Instructions for the task:
Take the entries below and reproduce them word for word.

Source records:
....................

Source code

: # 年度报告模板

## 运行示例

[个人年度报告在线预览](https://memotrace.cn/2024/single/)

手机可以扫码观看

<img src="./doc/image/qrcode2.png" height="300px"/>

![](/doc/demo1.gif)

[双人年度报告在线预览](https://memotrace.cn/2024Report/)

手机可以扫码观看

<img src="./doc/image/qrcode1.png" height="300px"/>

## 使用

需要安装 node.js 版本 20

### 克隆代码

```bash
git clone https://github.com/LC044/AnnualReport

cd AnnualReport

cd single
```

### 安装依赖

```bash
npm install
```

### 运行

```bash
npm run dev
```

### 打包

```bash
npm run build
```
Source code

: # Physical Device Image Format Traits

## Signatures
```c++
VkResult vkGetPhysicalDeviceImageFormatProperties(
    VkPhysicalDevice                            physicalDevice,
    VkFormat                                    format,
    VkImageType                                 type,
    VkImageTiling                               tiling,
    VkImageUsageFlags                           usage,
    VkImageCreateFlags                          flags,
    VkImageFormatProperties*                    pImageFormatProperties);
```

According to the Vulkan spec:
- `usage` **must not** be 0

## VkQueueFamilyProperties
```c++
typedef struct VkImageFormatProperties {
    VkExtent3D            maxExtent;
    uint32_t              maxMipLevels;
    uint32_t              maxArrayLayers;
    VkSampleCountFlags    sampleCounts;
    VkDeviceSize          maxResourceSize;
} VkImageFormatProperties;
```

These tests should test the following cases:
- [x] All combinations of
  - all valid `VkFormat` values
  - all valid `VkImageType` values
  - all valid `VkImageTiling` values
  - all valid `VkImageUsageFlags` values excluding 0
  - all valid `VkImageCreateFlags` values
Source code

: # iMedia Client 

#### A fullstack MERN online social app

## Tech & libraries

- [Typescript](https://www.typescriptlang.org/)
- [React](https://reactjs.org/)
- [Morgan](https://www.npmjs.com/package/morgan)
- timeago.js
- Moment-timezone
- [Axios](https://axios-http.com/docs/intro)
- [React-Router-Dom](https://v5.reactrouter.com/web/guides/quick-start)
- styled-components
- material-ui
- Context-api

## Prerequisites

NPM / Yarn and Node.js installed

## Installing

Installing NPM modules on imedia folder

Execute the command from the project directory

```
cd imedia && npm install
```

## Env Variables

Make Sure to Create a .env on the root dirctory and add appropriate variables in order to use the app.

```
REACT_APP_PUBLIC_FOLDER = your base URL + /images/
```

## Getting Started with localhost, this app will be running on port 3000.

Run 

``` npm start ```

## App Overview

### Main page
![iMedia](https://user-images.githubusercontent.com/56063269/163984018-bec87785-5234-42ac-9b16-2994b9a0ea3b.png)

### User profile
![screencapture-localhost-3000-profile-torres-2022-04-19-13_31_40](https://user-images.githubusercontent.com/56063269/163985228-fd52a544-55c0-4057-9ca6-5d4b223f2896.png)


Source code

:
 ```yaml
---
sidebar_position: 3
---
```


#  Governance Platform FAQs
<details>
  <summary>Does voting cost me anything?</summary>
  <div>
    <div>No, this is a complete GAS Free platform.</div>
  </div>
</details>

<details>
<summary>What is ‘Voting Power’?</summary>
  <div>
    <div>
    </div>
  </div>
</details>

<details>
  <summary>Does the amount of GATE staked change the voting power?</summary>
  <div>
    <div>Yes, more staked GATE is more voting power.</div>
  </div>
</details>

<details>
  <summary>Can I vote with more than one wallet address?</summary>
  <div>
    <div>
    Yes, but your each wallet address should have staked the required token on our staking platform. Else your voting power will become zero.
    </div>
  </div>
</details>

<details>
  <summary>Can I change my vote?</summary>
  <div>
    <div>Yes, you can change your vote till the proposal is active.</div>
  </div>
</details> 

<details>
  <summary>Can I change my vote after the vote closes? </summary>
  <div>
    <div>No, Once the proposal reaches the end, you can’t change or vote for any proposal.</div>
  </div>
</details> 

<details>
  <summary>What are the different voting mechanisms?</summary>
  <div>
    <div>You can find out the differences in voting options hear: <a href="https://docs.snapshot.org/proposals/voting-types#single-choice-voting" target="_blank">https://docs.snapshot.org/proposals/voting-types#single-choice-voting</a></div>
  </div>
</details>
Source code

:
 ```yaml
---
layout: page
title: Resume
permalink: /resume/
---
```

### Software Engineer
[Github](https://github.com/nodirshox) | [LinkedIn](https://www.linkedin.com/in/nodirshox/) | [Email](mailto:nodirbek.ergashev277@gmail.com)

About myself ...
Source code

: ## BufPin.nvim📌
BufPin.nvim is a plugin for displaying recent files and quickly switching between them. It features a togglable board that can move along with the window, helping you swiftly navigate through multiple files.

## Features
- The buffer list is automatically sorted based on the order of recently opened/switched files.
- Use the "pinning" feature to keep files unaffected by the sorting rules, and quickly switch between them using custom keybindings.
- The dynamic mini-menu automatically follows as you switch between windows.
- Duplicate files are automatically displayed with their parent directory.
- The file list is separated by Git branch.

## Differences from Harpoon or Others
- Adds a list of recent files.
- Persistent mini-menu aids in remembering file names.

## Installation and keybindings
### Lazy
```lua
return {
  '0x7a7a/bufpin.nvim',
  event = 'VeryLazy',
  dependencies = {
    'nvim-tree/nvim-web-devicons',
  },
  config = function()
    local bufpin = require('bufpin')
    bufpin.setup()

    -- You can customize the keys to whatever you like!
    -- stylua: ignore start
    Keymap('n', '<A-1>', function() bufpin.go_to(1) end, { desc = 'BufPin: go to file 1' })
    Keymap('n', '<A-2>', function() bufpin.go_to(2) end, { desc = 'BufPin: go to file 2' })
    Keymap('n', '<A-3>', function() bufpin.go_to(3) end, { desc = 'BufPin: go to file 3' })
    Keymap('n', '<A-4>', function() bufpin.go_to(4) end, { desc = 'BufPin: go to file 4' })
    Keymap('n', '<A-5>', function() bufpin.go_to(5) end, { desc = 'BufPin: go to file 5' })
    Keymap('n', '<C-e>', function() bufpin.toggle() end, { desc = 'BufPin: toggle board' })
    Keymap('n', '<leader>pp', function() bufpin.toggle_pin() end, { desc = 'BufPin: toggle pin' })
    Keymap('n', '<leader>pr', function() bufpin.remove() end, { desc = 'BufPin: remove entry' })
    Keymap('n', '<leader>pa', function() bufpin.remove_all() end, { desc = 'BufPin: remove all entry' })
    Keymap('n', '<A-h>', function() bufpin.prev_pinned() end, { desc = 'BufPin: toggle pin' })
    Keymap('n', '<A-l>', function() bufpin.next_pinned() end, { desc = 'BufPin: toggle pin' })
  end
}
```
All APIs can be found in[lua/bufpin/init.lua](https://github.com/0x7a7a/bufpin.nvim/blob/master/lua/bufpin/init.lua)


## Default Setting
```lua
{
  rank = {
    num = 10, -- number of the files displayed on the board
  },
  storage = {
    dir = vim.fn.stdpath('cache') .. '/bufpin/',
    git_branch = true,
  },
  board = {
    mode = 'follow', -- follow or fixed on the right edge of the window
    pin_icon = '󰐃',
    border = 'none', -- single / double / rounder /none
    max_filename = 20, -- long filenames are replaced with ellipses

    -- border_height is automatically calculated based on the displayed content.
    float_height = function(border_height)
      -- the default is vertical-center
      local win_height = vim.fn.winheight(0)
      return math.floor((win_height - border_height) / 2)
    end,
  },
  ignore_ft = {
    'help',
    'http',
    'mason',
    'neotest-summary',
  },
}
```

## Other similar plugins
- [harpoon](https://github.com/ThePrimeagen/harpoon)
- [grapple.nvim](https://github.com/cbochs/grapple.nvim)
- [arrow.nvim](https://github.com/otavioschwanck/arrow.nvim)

....................

Problem solution:
Source code

: # 年度报告模板

## 运行示例

[个人年度报告在线预览](https://memotrace.cn/2024/single/)

手机可以扫码观看

<img src="./doc/image/qrcode2.png" height="300px"/>

![](/doc/demo1.gif)

[双人年度报告在线预览](https://memotrace.cn/2024Report/)

手机可以扫码观看

<img src="./doc/image/qrcode1.png" height="300px"/>

## 使用

需要安装 node.js 版本 20

### 克隆代码

```bash
git clone https://github.com/LC044/AnnualReport

cd AnnualReport

cd single
```

### 安装依赖

```bash
npm install
```

### 运行

```bash
npm run dev
```

### 打包

```bash
npm run build
```
Source code

: # Physical Device Image Format Traits

## Signatures
```c++
VkResult vkGetPhysicalDeviceImageFormatProperties(
    VkPhysicalDevice                            physicalDevice,
    VkFormat                                    format,
    VkImageType                                 type,
    VkImageTiling                               tiling,
    VkImageUsageFlags                           usage,
    VkImageCreateFlags                          flags,
    VkImageFormatProperties*                    pImageFormatProperties);
```

According to the Vulkan spec:
- `usage` **must not** be 0

## VkQueueFamilyProperties
```c++
typedef struct VkImageFormatProperties {
    VkExtent3D            maxExtent;
    uint32_t              maxMipLevels;
    uint32_t              maxArrayLayers;
    VkSampleCountFlags    sampleCounts;
    VkDeviceSize          maxResourceSize;
} VkImageFormatProperties;
```

These tests should test the following cases:
- [x] All combinations of
  - all valid `VkFormat` values
  - all valid `VkImageType` values
  - all valid `VkImageTiling` values
  - all valid `VkImageUsageFlags` values excluding 0
  - all valid `VkImageCreateFlags` values
Source code

: # iMedia Client 

#### A fullstack MERN online social app

## Tech & libraries

- [Typescript](https://www.typescriptlang.org/)
- [React](https://reactjs.org/)
- [Morgan](https://www.npmjs.com/package/morgan)
- timeago.js
- Moment-timezone
- [Axios](https://axios-http.com/docs/intro)
- [React-Router-Dom](https://v5.reactrouter.com/web/guides/quick-start)
- styled-components
- material-ui
- Context-api

## Prerequisites

NPM / Yarn and Node.js installed

## Installing

Installing NPM modules on imedia folder

Execute the command from the project directory

```
cd imedia && npm install
```

## Env Variables

Make Sure to Create a .env on the root dirctory and add appropriate variables in order to use the app.

```
REACT_APP_PUBLIC_FOLDER = your base URL + /images/
```

## Getting Started with localhost, this app will be running on port 3000.

Run 

``` npm start ```

## App Overview

### Main page
![iMedia](https://user-images.githubusercontent.com/56063269/163984018-bec87785-5234-42ac-9b16-2994b9a0ea3b.png)

### User profile
![screencapture-localhost-3000-profile-torres-2022-04-19-13_31_40](https://user-images.githubusercontent.com/56063269/163985228-fd52a544-55c0-4057-9ca6-5d4b223f2896.png)


Source code

:
 ```yaml
---
sidebar_position: 3
---
```


#  Governance Platform FAQs
<details>
  <summary>Does voting cost me anything?</summary>
  <div>
    <div>No, this is a complete GAS Free platform.</div>
  </div>
</details>

<details>
<summary>What is ‘Voting Power’?</summary>
  <div>
    <div>
    </div>
  </div>
</details>

<details>
  <summary>Does the amount of GATE staked change the voting power?</summary>
  <div>
    <div>Yes, more staked GATE is more voting power.</div>
  </div>
</details>

<details>
  <summary>Can I vote with more than one wallet address?</summary>
  <div>
    <div>
    Yes, but your each wallet address should have staked the required token on our staking platform. Else your voting power will become zero.
    </div>
  </div>
</details>

<details>
  <summary>Can I change my vote?</summary>
  <div>
    <div>Yes, you can change your vote till the proposal is active.</div>
  </div>
</details> 

<details>
  <summary>Can I change my vote after the vote closes? </summary>
  <div>
    <div>No, Once the proposal reaches the end, you can’t change or vote for any proposal.</div>
  </div>
</details> 

<details>
  <summary>What are the different voting mechanisms?</summary>
  <div>
    <div>You can find out the differences in voting options hear: <a href="https://docs.snapshot.org/proposals/voting-types#single-choice-voting" target="_blank">https://docs.snapshot.org/proposals/voting-types#single-choice-voting</a></div>
  </div>
</details>
Source code

:
 ```yaml
---
layout: page
title: Resume
permalink: /resume/
---
```

### Software Engineer
[Github](https://github.com/nodirshox) | [LinkedIn](https://www.linkedin.com/in/nodirshox/) | [Email](mailto:nodirbek.ergashev277@gmail.com)

About myself ...
Source code

: ## BufPin.nvim📌
BufPin.nvim is a plugin for displaying recent files and quickly switching between them. It features a togglable board that can move along with the window, helping you swiftly navigate through multiple files.

## Features
- The buffer list is automatically sorted based on the order of recently opened/switched files.
- Use the "pinning" feature to keep files unaffected by the sorting rules, and quickly switch between them using custom keybindings.
- The dynamic mini-menu automatically follows as you switch between windows.
- Duplicate files are automatically displayed with their parent directory.
- The file list is separated by Git branch.

## Differences from Harpoon or Others
- Adds a list of recent files.
- Persistent mini-menu aids in remembering file names.

## Installation and keybindings
### Lazy
```lua
return {
  '0x7a7a/bufpin.nvim',
  event = 'VeryLazy',
  dependencies = {
    'nvim-tree/nvim-web-devicons',
  },
  config = function()
    local bufpin = require('bufpin')
    bufpin.setup()

    -- You can customize the keys to whatever you like!
    -- stylua: ignore start
    Keymap('n', '<A-1>', function() bufpin.go_to(1) end, { desc = 'BufPin: go to file 1' })
    Keymap('n', '<A-2>', function() bufpin.go_to(2) end, { desc = 'BufPin: go to file 2' })
    Keymap('n', '<A-3>', function() bufpin.go_to(3) end, { desc = 'BufPin: go to file 3' })
    Keymap('n', '<A-4>', function() bufpin.go_to(4) end, { desc = 'BufPin: go to file 4' })
    Keymap('n', '<A-5>', function() bufpin.go_to(5) end, { desc = 'BufPin: go to file 5' })
    Keymap('n', '<C-e>', function() bufpin.toggle() end, { desc = 'BufPin: toggle board' })
    Keymap('n', '<leader>pp', function() bufpin.toggle_pin() end, { desc = 'BufPin: toggle pin' })
    Keymap('n', '<leader>pr', function() bufpin.remove() end, { desc = 'BufPin: remove entry' })
    Keymap('n', '<leader>pa', function() bufpin.remove_all() end, { desc = 'BufPin: remove all entry' })
    Keymap('n', '<A-h>', function() bufpin.prev_pinned() end, { desc = 'BufPin: toggle pin' })
    Keymap('n', '<A-l>', function() bufpin.next_pinned() end, { desc = 'BufPin: toggle pin' })
  end
}
```
All APIs can be found in[lua/bufpin/init.lua](https://github.com/0x7a7a/bufpin.nvim/blob/master/lua/bufpin/init.lua)


## Default Setting
```lua
{
  rank = {
    num = 10, -- number of the files displayed on the board
  },
  storage = {
    dir = vim.fn.stdpath('cache') .. '/bufpin/',
    git_branch = true,
  },
  board = {
    mode = 'follow', -- follow or fixed on the right edge of the window
    pin_icon = '󰐃',
    border = 'none', -- single / double / rounder /none
    max_filename = 20, -- long filenames are replaced with ellipses

    -- border_height is automatically calculated based on the displayed content.
    float_height = function(border_height)
      -- the default is vertical-center
      local win_height = vim.fn.winheight(0)
      return math.floor((win_height - border_height) / 2)
    end,
  },
  ignore_ft = {
    'help',
    'http',
    'mason',
    'neotest-summary',
  },
}
```

## Other similar plugins
- [harpoon](https://github.com/ThePrimeagen/harpoon)
- [grapple.nvim](https://github.com/cbochs/grapple.nvim)
- [arrow.nvim](https://github.com/otavioschwanck/arrow.nvim)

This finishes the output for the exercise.